PAPA FRANCIS’İN ARDINDAN

upa-admin 24 Nisan 2025 480 Okunma 0
PAPA FRANCIS’İN ARDINDAN

2013-2025 döneminde 1,2 milyarlık Katolik Hıristiyan dünyasının dini lideri olarak önemli bir görev ifa eden Papa Francis veya Papa Franciscus (gerçek ismiyle Jorge Mario Bergoglio), 21 Nisan 2025 tarihinde 88 yaşında ebediyete intikal etti. Katolik Hıristiyanların ruhani lideri olmasının yanında Birleşmiş Milletler’e kayıtlı bir devlet olan (ancak oylamalara katılmamaktadır) Vatikan veya Kutsal Deniz’in de Devlet Başkanı olan Francis’in ardından milyonlarca Katolik Hıristiyan barış ve hoşgörü mesajları ve dinlerarası diyalog vurgularıyla takdir toplayan “solcu” Papa’yı farklı şekillerde anarken, Türkiye Cumhurbaşkanı Sayın Recep Tayyip Erdoğan da Papa’nın aziz hatırası için bir taziye mesajı yayınladı. Kasım 2014’te Papa’yı başkent Ankara’da bizzat da ağırlayan Erdoğan, taziye mesajında, Francis’in Filistin Sorunu konusundaki duyarlılığı ve benzer diğer insani trajediler konusundaki çabalarına da atıfta bulundu.
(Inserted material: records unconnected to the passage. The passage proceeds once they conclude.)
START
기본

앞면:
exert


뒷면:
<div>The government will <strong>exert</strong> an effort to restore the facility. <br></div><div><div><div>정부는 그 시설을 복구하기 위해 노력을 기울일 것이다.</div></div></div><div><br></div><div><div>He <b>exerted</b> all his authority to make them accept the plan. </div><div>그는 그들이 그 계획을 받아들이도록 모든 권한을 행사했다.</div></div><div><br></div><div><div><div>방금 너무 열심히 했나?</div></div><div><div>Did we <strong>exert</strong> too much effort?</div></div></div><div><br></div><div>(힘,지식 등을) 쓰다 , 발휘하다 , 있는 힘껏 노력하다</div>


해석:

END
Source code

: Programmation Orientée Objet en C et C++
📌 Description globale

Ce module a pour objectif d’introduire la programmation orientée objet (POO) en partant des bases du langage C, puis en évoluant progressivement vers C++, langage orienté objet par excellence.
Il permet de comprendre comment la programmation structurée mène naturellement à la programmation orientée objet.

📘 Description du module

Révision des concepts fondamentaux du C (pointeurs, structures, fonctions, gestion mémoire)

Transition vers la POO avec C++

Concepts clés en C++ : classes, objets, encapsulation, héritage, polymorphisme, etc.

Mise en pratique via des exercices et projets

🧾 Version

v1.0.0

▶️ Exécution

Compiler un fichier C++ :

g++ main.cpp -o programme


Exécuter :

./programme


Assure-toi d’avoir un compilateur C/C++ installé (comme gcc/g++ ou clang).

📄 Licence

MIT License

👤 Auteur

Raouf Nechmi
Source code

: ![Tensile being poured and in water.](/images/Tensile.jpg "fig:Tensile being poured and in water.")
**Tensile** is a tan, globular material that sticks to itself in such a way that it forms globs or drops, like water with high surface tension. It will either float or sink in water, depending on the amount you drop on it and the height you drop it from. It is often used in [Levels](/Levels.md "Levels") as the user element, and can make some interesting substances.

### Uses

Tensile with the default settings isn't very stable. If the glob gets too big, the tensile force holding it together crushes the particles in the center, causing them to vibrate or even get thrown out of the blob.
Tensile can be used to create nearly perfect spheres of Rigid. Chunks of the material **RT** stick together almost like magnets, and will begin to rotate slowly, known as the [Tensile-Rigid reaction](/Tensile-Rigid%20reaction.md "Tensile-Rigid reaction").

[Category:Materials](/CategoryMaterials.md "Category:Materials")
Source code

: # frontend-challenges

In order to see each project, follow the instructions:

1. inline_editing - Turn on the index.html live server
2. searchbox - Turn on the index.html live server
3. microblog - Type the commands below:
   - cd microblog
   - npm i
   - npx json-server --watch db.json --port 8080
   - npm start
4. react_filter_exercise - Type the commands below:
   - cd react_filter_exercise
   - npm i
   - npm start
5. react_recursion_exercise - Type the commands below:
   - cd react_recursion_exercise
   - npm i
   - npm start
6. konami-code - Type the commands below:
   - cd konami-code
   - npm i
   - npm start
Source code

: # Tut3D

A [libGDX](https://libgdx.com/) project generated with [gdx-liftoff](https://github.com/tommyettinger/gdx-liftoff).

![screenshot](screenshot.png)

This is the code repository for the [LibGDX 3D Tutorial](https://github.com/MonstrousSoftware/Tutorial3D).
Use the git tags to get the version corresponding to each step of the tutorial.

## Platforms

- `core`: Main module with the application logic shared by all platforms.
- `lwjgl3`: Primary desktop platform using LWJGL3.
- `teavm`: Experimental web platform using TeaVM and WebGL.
Bu şekilde, Cumhurbaşkanı Erdoğan, dini hoşgörü konusundaki duyarlılığını ortaya koyarak ve Türk halkının farklı dinlere saygılı yaklaşımını en güzel şekilde temsil ederek tüm dünyada takdir topladı. Peki, Papa Francis’i nüfusunun neredeyse tamamı Sünni Müslüman olan ve yakın geçmişte Osmanlı İmparatorluğu döneminde Hıristiyan dünyasına karşı İslam dünyasının liderliğini üstlenmiş Türkiye’de bile saygın hale getiren özellikleri nelerdi? Bu yazıda bu soruya cevap vermeye çalışacağım.

Papa Francis ve Cumhurbaşkanı Erdoğan 2014 yılında Ankara’daki görüşmelerinde

1936 Buenos Aires doğumlu bir Arjantinli olan Papa Francis veya gerçek ismiyle Jorge Mario Bergoglio, Katolik Kilisesi’nde bazı ilkleri sembolize etmesi ve post-modern çağda bir Ortaçağ kurumunu başarıyla temsil ederek saygın hale getirmesi bağlamında çok dikkatle incelenmesi gereken başarılı bir siyasi ve dini lider örneği olarak dikkat çekmektedir. Batı yarımküre ve Latin Amerika’dan çıkan ilk Papa olan Francis, aynı zamanda son 1.300 yıldır Avrupalı olmayan ilk Papa olması ve Cizvit tarikatına mensup ilk Papa olması gibi özellikleriyle de tam bir “ilk” ve “istisna” özelliği taşıyordu. Üstelik Francis’in seçimi de farklı olmuş ve 600 yıldır ilk kez kendisinden önceki Papa olan Ratzinger (16. Benedikt) vefat etmeden istifa ederek görevini Francis’e devretmişti.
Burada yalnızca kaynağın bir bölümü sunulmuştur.